It all started with a dinner party to mark Chinese New Year. ‘Duck,’ pronounced my wife. ‘Free range,’ I insisted. And so, armed with our shopping list and our ethics, we hit the supermarket. There, we almost met our nemesis.
It was squatting in a bare wire basket on the floor of a deserted supermarket aisle. One lonely duck. Standing over it, my wife and I faced off. It was the rush hour but bystanders had vanished — maybe they could smell marital discord in the air.
This duck posed a problem. It met neither of my criteria of free range or organic. And what’s more, for all the guff on the packet about a farmer somewhere or other, it didn’t say whether or not he cared a jot for the bird’s welfare, or even that this particular duck had come from his farm.
I threw down the gauntlet. We’d have to give up on the duck. My wife thought differently. Wasn’t I the one who’d dragged us here because of this supermarket’s reputation for animal welfare? As for the environment, surely the fact that we didn’t eat meat very often counted for more than how this one bird was farmed? And anyway, Mr Ethical, just when had it become OK to break promises?
As our sotto voce became terser, I thanked my lucky stars we didn’t come here often. It wasn’t just the meat aisle that was dangerous.
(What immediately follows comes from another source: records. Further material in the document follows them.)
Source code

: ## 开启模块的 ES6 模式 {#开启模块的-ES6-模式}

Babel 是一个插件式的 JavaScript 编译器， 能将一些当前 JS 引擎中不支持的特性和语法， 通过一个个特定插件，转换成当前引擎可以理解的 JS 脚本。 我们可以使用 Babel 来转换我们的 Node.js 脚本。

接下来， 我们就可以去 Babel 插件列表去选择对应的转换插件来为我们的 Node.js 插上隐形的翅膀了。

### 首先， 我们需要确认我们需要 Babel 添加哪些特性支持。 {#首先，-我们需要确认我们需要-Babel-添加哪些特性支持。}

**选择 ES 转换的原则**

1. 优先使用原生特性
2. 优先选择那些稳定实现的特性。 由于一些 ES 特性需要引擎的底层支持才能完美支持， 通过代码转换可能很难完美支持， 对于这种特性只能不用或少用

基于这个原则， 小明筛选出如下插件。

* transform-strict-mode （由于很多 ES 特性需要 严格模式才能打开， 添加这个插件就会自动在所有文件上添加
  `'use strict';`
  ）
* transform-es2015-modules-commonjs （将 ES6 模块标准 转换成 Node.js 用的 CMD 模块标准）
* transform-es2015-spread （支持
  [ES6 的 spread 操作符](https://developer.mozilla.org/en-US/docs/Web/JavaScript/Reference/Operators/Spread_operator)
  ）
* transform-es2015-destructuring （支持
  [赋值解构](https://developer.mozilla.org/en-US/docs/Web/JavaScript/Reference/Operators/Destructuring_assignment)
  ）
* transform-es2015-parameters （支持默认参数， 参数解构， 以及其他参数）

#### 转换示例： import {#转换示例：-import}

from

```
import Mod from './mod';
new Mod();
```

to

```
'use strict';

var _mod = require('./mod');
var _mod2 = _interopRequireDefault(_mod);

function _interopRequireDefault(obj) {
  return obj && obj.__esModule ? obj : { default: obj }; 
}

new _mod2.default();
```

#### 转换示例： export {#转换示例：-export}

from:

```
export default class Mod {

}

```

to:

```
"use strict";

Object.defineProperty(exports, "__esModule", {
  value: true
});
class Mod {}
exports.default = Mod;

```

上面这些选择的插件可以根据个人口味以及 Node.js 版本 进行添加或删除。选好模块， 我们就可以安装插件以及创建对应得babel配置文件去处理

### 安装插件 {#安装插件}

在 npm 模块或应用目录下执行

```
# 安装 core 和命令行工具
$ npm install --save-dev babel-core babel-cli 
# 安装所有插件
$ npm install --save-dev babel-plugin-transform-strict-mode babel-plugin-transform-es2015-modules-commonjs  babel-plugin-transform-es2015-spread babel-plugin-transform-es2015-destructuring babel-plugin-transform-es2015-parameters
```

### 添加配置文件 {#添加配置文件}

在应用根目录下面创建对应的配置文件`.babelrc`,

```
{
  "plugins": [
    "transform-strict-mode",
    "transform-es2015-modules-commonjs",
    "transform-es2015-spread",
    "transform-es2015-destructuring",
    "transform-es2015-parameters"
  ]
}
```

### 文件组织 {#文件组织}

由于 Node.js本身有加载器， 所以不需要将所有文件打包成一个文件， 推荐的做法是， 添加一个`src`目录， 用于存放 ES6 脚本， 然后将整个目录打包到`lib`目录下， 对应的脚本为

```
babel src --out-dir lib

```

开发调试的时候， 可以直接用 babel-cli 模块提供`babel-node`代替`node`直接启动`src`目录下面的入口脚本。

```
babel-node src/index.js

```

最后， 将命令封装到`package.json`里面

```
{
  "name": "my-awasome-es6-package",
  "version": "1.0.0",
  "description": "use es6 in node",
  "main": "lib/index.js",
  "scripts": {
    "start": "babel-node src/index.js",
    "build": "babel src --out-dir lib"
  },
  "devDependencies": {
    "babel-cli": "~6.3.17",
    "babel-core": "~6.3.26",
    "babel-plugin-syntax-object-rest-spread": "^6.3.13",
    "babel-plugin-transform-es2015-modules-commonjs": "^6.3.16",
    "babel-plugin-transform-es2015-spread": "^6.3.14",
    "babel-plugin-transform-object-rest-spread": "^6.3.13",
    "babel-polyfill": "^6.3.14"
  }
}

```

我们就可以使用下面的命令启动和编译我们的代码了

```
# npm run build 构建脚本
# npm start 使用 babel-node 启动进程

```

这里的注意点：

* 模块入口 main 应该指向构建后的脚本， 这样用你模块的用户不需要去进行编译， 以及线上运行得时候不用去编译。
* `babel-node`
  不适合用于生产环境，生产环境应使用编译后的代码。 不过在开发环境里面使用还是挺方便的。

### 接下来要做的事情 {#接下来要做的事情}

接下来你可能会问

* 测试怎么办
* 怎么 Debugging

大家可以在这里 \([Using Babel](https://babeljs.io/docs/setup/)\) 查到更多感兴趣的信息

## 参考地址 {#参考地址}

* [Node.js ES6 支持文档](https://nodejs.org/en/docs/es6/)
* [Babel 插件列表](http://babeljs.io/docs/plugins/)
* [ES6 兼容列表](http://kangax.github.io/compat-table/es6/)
Dilemmas lurked round every corner: among the vegetables, at the fish counter, and even with the booze.
With vegetables, for example, there is the issue of those innocuous-looking aeroplane stickers. Is it good or bad to fly in mange tout from Kenya? Flying stuff is much worse for the climate than carting it by truck, but more than 100,000 people in sub-Saharan Africa rely on airfreight for a living. The controversy over flying food has died down since climate campaigners found bigger fish to fry, notably meat and dairy, which together contribute 25 times as much to total UK emissions as airfreighted food. But it has given way to tougher questions. How good are all those jobs for development? Few of them are Fairtrade, after all, and they depend on dwindling oil reserves. And can we really sustain the habit of eating any kind of fruit or vegetable whatever the season?
The trouble with fish, meanwhile, is that they’re fast running out. The health experts who urge us to eat more fish because it’s good for us are only just cottoning on to this. According to the Marine Conservation Society, all the chip-shop regulars — Atlantic cod and haddock especially — and other favourites like mackerel and most tuna, are either at risk of overfishing or are already red-listed.
Where will it all end? The problem is that very soon, ethics fatigue begins to set in. Ever since
I told friends that anchovies are over-fished, they’ve started clamping their hands over their ears and humming when the conversation turns to food — they worry that soon there’ll be nothing left on the menu.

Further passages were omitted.